Both men fall silent. At the sound of her voice, the bartender picks up the remote, kills the volume, and changes the channel. To sports. Even though this isn’t a sports bar.

“What was that, Diet Coke?” Forward Cap asks. He laughs less than his friend, and the long, studious looks he’s been giving her since she sat down suggest that if he’s not quicker to violence, he’s better at planning it.

“Alex Trebek is the host of Jeopardy!; Pat Sajak is the host of Wheel of Fortune.”

They just stare at her. Will this work? She hopes so. She’s pretty sure she can provoke these guys. But throwing a drink in their faces to do it seems cheap. Almost like entrapment. On the other hand, she’s never met an arrogant ignoramus who didn’t fly off the handle when corrected by the facts. Especially from a woman.

“The game show you were referring to, the one where you pick a category and a dollar amount, that’s Jeopardy!”

“What’s your problem, Loose Tits?” Backward Cap asks.

“Two women were murdered. Horribly. And you guys think it’s funny. I’d say the problem is yours, and it’s in your brains.”

Everything gets darker suddenly. The bartender is standing right over her, his formidable bulk blocking out the flickering television.
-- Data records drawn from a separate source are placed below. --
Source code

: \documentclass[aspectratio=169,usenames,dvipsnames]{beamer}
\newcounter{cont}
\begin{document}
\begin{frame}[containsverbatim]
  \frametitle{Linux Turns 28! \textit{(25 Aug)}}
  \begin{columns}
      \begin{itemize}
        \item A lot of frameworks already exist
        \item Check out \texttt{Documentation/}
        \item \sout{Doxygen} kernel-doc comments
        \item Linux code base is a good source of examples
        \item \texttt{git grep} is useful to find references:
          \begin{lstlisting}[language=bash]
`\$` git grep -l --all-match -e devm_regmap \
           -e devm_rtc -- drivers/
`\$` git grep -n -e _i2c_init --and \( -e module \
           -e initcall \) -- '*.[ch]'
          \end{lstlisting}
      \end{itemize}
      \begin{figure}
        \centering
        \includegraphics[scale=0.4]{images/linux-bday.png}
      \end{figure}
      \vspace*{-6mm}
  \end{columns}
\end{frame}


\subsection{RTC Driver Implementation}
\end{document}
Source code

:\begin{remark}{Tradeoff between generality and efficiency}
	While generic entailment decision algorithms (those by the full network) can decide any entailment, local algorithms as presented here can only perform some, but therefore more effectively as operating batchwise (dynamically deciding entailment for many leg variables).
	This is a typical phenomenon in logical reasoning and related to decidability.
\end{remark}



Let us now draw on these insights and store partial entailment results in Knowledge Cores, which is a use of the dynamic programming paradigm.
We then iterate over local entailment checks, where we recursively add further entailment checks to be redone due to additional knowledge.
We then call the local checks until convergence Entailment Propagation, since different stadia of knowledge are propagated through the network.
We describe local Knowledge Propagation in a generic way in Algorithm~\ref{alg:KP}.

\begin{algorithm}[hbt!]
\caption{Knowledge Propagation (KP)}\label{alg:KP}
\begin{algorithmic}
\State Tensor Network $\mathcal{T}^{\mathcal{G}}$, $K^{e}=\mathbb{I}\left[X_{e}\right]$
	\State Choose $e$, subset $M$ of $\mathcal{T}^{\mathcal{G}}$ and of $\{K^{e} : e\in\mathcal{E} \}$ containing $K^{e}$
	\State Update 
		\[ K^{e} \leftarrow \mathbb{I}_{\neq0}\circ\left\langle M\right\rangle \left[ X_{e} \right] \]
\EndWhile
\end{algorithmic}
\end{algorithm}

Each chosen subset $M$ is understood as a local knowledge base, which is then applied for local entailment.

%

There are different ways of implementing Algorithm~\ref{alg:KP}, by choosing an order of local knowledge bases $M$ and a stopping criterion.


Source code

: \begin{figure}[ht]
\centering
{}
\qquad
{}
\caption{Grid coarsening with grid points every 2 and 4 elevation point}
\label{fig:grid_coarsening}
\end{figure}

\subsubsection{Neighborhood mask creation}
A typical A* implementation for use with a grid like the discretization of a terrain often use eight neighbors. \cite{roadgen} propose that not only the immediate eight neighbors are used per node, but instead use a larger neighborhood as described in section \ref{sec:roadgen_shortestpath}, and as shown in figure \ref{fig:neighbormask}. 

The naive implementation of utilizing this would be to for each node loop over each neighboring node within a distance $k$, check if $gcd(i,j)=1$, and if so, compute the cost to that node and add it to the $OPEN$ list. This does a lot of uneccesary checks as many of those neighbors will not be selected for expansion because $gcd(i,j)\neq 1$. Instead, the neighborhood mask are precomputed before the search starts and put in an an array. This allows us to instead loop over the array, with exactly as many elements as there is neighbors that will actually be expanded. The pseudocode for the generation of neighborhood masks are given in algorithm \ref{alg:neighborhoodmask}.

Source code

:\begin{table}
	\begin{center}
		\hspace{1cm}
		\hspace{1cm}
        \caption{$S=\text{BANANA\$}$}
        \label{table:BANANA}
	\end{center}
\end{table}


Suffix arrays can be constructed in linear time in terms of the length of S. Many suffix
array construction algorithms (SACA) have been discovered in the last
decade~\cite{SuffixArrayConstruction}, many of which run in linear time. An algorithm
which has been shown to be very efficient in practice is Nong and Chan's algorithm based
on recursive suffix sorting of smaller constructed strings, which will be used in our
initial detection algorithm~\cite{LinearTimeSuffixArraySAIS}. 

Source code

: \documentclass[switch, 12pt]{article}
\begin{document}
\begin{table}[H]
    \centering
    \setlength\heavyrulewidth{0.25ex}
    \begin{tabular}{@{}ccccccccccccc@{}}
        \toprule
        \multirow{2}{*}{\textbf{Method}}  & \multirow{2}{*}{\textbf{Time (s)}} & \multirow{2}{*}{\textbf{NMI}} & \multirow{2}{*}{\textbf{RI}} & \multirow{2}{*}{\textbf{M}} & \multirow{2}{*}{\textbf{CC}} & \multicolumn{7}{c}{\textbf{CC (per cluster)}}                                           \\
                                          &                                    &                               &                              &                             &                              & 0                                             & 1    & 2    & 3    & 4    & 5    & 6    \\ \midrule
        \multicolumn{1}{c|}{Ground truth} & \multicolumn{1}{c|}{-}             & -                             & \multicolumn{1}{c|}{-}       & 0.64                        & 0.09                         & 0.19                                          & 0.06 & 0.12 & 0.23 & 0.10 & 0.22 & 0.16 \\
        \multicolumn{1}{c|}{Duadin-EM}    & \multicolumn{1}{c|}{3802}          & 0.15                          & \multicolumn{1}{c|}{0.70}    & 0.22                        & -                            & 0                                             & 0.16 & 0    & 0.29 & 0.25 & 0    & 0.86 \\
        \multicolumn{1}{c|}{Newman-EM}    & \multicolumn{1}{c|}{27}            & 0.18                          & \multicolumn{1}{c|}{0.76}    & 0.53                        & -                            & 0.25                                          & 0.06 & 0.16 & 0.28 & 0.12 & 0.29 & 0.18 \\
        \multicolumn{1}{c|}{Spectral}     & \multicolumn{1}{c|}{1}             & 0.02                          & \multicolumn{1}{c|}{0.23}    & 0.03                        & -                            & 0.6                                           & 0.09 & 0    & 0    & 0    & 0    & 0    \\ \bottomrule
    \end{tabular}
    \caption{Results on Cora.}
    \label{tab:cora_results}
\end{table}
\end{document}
“It might be time for you to head back to San Francisco. Maybe get your kicks on Market Street. I hear that’s a better place for girls with opinions.”

Charlotte looks to the guys at her left. They’re almost to the point of ignition, but they’re not quite there yet. And if she lets their hero bartender put her in her place, then she might have lost them for good.

“Soon as I finish my drink, sir,” she says.

“The second you do,” the bartender says.

She nods. He moves away, but he’s lingering.

“Uh-oh,” Backward Cap says to his friend. “Looks like we insulted a lady. A real one, too.”

“No shit, huh?” Forward Cap says. “I don’t know, maybe we should check those jeans. Seems like she’s got a big ol’ pair of balls to me.”

“Huh. Well, you know what my dad always said ’bout men and women.”

“What’d he say?”

“Come on. You know his old joke.”

“Which one?”

“Why’d God give women vaginas?”

“So men would talk to ’em.”

Charlotte lifts her glass to her mouth and drains the rest of her Diet Coke. Then she slams it down hard enough to suggest she’s offended. She is, but in an abstract way. Mostly she’s relieved they’ve set up her next line of attack so nicely. She stands, takes a step toward them.

“You losers have about as much chance of being able to see what’s in my pants as you do of finding a word in the dictionary.”

It’s like she’s thrown ice water in their faces. Maybe it’s the insult, or maybe it’s the confidence with which she hurled it.

Either way it’s time for her to get moving.

When she passes Marty’s table, she locks eyes with him. He holds her gaze briefly, letting her know he’s ready to follow.

She’s outside and headed along the irrigation canal when she hears the door open.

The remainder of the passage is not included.